The average d2 of individual A-sites in the sample of 1-1 pairs (N = 49) was 1.63 (with a classification rate of 70%), which is slightly, but not significantly (P > 0.5, U-test), lower than the d2 of the A-sites contributing to the 2-0 pairs. The average d2 for the combinations of 1-1 pairs was 3.84 (with a classification rate of 78%), which was larger than the average dshuffled2 of 3.26. Accordingly, the distribution Δd2 was shifted to positive values (mean 0.59, solid black curve in Fig. 6A; Wilcoxon signed-rank test, P < 2.10−6). Thus, for 1-1 pairs, the positive noise correlations increased the separation between the joint distributions of firing rates evoked by the 2 stimuli (just as was observed in Fig. 5B).

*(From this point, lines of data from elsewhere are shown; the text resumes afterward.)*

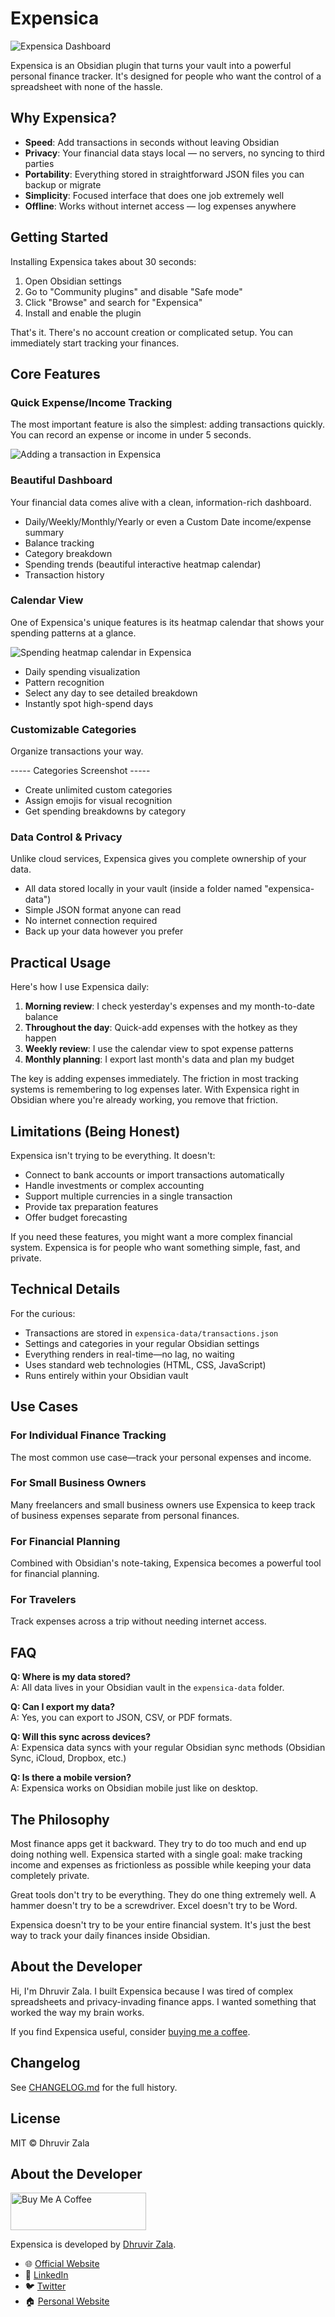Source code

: # Expensica

![Expensica Dashboard](/assets/Expensica%20Dashboard.png)

Expensica is an Obsidian plugin that turns your vault into a powerful personal finance tracker. It's designed for people who want the control of a spreadsheet with none of the hassle.

## Why Expensica?

- **Speed**: Add transactions in seconds without leaving Obsidian
- **Privacy**: Your financial data stays local — no servers, no syncing to third parties
- **Portability**: Everything stored in straightforward JSON files you can backup or migrate
- **Simplicity**: Focused interface that does one job extremely well
- **Offline**: Works without internet access — log expenses anywhere

## Getting Started

Installing Expensica takes about 30 seconds:

1. Open Obsidian settings
2. Go to "Community plugins" and disable "Safe mode"
3. Click "Browse" and search for "Expensica"
4. Install and enable the plugin

That's it. There's no account creation or complicated setup. You can immediately start tracking your finances.

## Core Features

### Quick Expense/Income Tracking

The most important feature is also the simplest: adding transactions quickly. You can record an expense or income in under 5 seconds.

![Adding a transaction in Expensica](assets/Adding%20a%20transaction%20in%20Expensica.gif)

### Beautiful Dashboard

Your financial data comes alive with a clean, information-rich dashboard.

- Daily/Weekly/Monthly/Yearly or even a Custom Date income/expense summary
- Balance tracking
- Category breakdown
- Spending trends (beautiful interactive heatmap calendar)
- Transaction history

### Calendar View

One of Expensica's unique features is its heatmap calendar that shows your spending patterns at a glance.

![Spending heatmap calendar in Expensica](assets/Spending%20heatmap%20calendar%20in%20Expensica.gif)

- Daily spending visualization
- Pattern recognition
- Select any day to see detailed breakdown
- Instantly spot high-spend days

### Customizable Categories

Organize transactions your way.

----- Categories Screenshot -----

- Create unlimited custom categories
- Assign emojis for visual recognition
- Get spending breakdowns by category

### Data Control & Privacy

Unlike cloud services, Expensica gives you complete ownership of your data.

- All data stored locally in your vault (inside a folder named "expensica-data")
- Simple JSON format anyone can read
- No internet connection required
- Back up your data however you prefer

## Practical Usage

Here's how I use Expensica daily:

1. **Morning review**: I check yesterday's expenses and my month-to-date balance
2. **Throughout the day**: Quick-add expenses with the hotkey as they happen
3. **Weekly review**: I use the calendar view to spot expense patterns
4. **Monthly planning**: I export last month's data and plan my budget

The key is adding expenses immediately. The friction in most tracking systems is remembering to log expenses later. With Expensica right in Obsidian where you're already working, you remove that friction.

## Limitations (Being Honest)

Expensica isn't trying to be everything. It doesn't:

- Connect to bank accounts or import transactions automatically
- Handle investments or complex accounting
- Support multiple currencies in a single transaction
- Provide tax preparation features
- Offer budget forecasting

If you need these features, you might want a more complex financial system. Expensica is for people who want something simple, fast, and private.

## Technical Details

For the curious:

- Transactions are stored in `expensica-data/transactions.json`
- Settings and categories in your regular Obsidian settings
- Everything renders in real-time—no lag, no waiting
- Uses standard web technologies (HTML, CSS, JavaScript)
- Runs entirely within your Obsidian vault

## Use Cases

### For Individual Finance Tracking

The most common use case—track your personal expenses and income.

### For Small Business Owners

Many freelancers and small business owners use Expensica to keep track of business expenses separate from personal finances.

### For Financial Planning

Combined with Obsidian's note-taking, Expensica becomes a powerful tool for financial planning.

### For Travelers

Track expenses across a trip without needing internet access.

## FAQ

**Q: Where is my data stored?**  
A: All data lives in your Obsidian vault in the `expensica-data` folder.

**Q: Can I export my data?**  
A: Yes, you can export to JSON, CSV, or PDF formats.

**Q: Will this sync across devices?**  
A: Expensica data syncs with your regular Obsidian sync methods (Obsidian Sync, iCloud, Dropbox, etc.)

**Q: Is there a mobile version?**  
A: Expensica works on Obsidian mobile just like on desktop.

## The Philosophy

Most finance apps get it backward. They try to do too much and end up doing nothing well. Expensica started with a single goal: make tracking income and expenses as frictionless as possible while keeping your data completely private.

Great tools don't try to be everything. They do one thing extremely well. A hammer doesn't try to be a screwdriver. Excel doesn't try to be Word.

Expensica doesn't try to be your entire financial system. It's just the best way to track your daily finances inside Obsidian.

## About the Developer

Hi, I'm Dhruvir Zala. I built Expensica because I was tired of complex spreadsheets and privacy-invading finance apps. I wanted something that worked the way my brain works.

If you find Expensica useful, consider [buying me a coffee](https://buymeacoffee.com/dhruvir).

## Changelog

See [CHANGELOG.md](https://github.com/dhruvir-zala/obsidian-expensica/blob/main/CHANGELOG.md) for the full history.

## License

MIT © Dhruvir Zala

## About the Developer

<a href="https://www.buymeacoffee.com/dhruvir" target="_blank"><img src="https://cdn.buymeacoffee.com/buttons/v2/default-yellow.png" alt="Buy Me A Coffee" style="height: 60px !important;width: 217px !important;" ></a>

Expensica is developed by [Dhruvir Zala](https://dhruvirzala.com/).

- 🌐 [Official Website](https://expensica.com/)
- 💼 [LinkedIn](https://www.linkedin.com/in/dhruvir-zala/)
- 🐦 [Twitter](https://twitter.com/DhruvirZala)
- 🏠 [Personal Website](https://dhruvirzala.com/)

More than 2 Recording Sites

Our analysis is easily extended to more than 2 recording sites. Figure 7 shows an example where we recorded simultaneously from 6 A-sites. Figure 7A shows the 2 stimuli that only differed at a location close to the fixation point, outside the neurons' receptive fields. Figure 7B illustrates the discrimination performance achieved by combining 1, 2, 3, 4, 5, and 6 sites. The d2 reaches a value of 13.0 when all 6 recording sites are combined, and the classification rate was 96%. Note that in this example, noise correlations do not degrade the discrimination but rather enhance it (Δd2 = 2.7).

Figure 7.

Figure 7.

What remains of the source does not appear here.